Platforms are required to take reasonable steps to prevent under-16s from having accounts.
Age-assurance systems.
Behavioral signals.
Technical checks.
And there are serious financial penalties for non-compliance.
What’s working?
It resets the default.
The question is no longer “why won’t parents control their kids?”
It’s “why are platforms allowing this at all?”
It creates real incentives.
And it gives parents leverage.
“It’s not just my rule.
It’s the law.”
That matters.
But this isn’t a clean success story.
Enforcement is uneven.
Teens adapt quickly.
And the hardest part happens after school.
At night.
In bedrooms.
Australia shows government action is possible.
But incomplete.
Back at home, we’re navigating this imperfectly too.

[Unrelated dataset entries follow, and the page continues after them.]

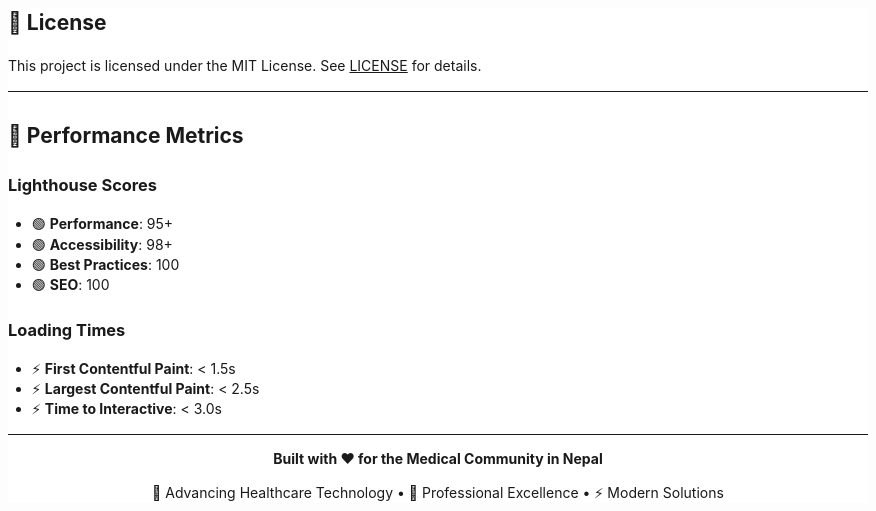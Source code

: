## 📄 License

This project is licensed under the MIT License. See [LICENSE](LICENSE) for details.

---

## 🎯 Performance Metrics

### Lighthouse Scores
- 🟢 **Performance**: 95+
- 🟢 **Accessibility**: 98+
- 🟢 **Best Practices**: 100
- 🟢 **SEO**: 100

### Loading Times
- ⚡ **First Contentful Paint**: < 1.5s
- ⚡ **Largest Contentful Paint**: < 2.5s
- ⚡ **Time to Interactive**: < 3.0s

---

<div align="center">
  <p>
    <strong>Built with ❤️ for the Medical Community in Nepal</strong>
  </p>
  
  <p>
    🏥 Advancing Healthcare Technology • 🌟 Professional Excellence • ⚡ Modern Solutions
  </p>
</div>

We drove back from a ski holiday.
Long drive.
Tired kids.
And let’s be honest.
Phones are incredible babysitters.
Every parent knows this moment.
The silence.
The peace.
The relief.
We use screens too.
So the question isn’t: are screens useful?
Of course they are.
The real question is:
What muscle are we not training when we use them?

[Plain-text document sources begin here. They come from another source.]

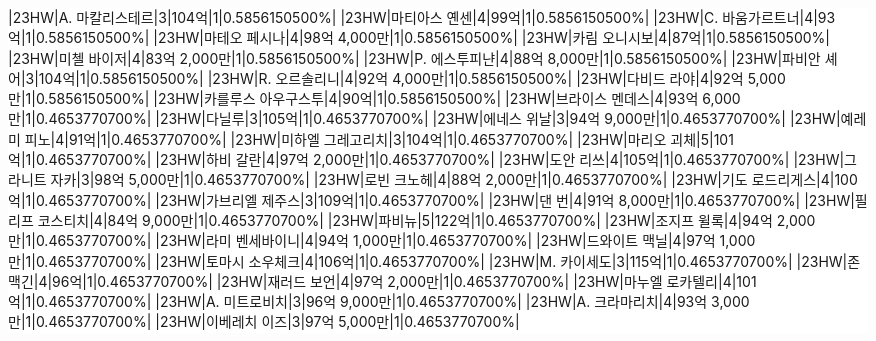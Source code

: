|23HW|A. 마칼리스테르|3|104억|1|0.5856150500%|
|23HW|마티아스 옌센|4|99억|1|0.5856150500%|
|23HW|C. 바움가르트너|4|93억|1|0.5856150500%|
|23HW|마테오 페시나|4|98억 4,000만|1|0.5856150500%|
|23HW|카림 오니시보|4|87억|1|0.5856150500%|
|23HW|미첼 바이저|4|83억 2,000만|1|0.5856150500%|
|23HW|P. 에스투피냔|4|88억 8,000만|1|0.5856150500%|
|23HW|파비안 셰어|3|104억|1|0.5856150500%|
|23HW|R. 오르솔리니|4|92억 4,000만|1|0.5856150500%|
|23HW|다비드 라야|4|92억 5,000만|1|0.5856150500%|
|23HW|카를루스 아우구스투|4|90억|1|0.5856150500%|
|23HW|브라이스 멘데스|4|93억 6,000만|1|0.4653770700%|
|23HW|다닐루|3|105억|1|0.4653770700%|
|23HW|에네스 위날|3|94억 9,000만|1|0.4653770700%|
|23HW|예레미 피노|4|91억|1|0.4653770700%|
|23HW|미하엘 그레고리치|3|104억|1|0.4653770700%|
|23HW|마리오 괴체|5|101억|1|0.4653770700%|
|23HW|하비 갈란|4|97억 2,000만|1|0.4653770700%|
|23HW|도안 리쓰|4|105억|1|0.4653770700%|
|23HW|그라니트 자카|3|98억 5,000만|1|0.4653770700%|
|23HW|로빈 크노헤|4|88억 2,000만|1|0.4653770700%|
|23HW|기도 로드리게스|4|100억|1|0.4653770700%|
|23HW|가브리엘 제주스|3|109억|1|0.4653770700%|
|23HW|댄 번|4|91억 8,000만|1|0.4653770700%|
|23HW|필리프 코스티치|4|84억 9,000만|1|0.4653770700%|
|23HW|파비뉴|5|122억|1|0.4653770700%|
|23HW|조지프 윌록|4|94억 2,000만|1|0.4653770700%|
|23HW|라미 벤세바이니|4|94억 1,000만|1|0.4653770700%|
|23HW|드와이트 맥닐|4|97억 1,000만|1|0.4653770700%|
|23HW|토마시 소우체크|4|106억|1|0.4653770700%|
|23HW|M. 카이세도|3|115억|1|0.4653770700%|
|23HW|존 맥긴|4|96억|1|0.4653770700%|
|23HW|재러드 보언|4|97억 2,000만|1|0.4653770700%|
|23HW|마누엘 로카텔리|4|101억|1|0.4653770700%|
|23HW|A. 미트로비치|3|96억 9,000만|1|0.4653770700%|
|23HW|A. 크라마리치|4|93억 3,000만|1|0.4653770700%|
|23HW|이베레치 이즈|3|97억 5,000만|1|0.4653770700%|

Short-term peace often trades off against long-term skills.
Boredom tolerance.
Conversation.
Self-regulation.
When every quiet moment is filled, kids never have to sit with themselves.
And that worries me more than any single app.
At home, we use a parental-control app called Qustodio.
There are others like Bark.
We’re not affiliated.
These tools don’t solve the problem.
What they give us is early visibility.
A chance to spot bullying early.
A chance to intervene before things escalate.
And part of me thinks:
Thank God these tools exist.
Because bullying destroys kids.
What still bothers me is that third-party tools are necessary at all.
Given the resources of the platform providers, protection should be the default.
Not an aftermarket add-on parents have to assemble themselves.
We are exposing developing brains to industrial-scale persuasion systems built for adults.
While also using those systems as babysitters when we’re exhausted.
If Australia is only the first draft, then the real question is:
What should the second draft look like?
What should the European Union do?
What should the United States do?
And when we look back on this decade — in full hindsight —
Will we be proud of how long it took us to act?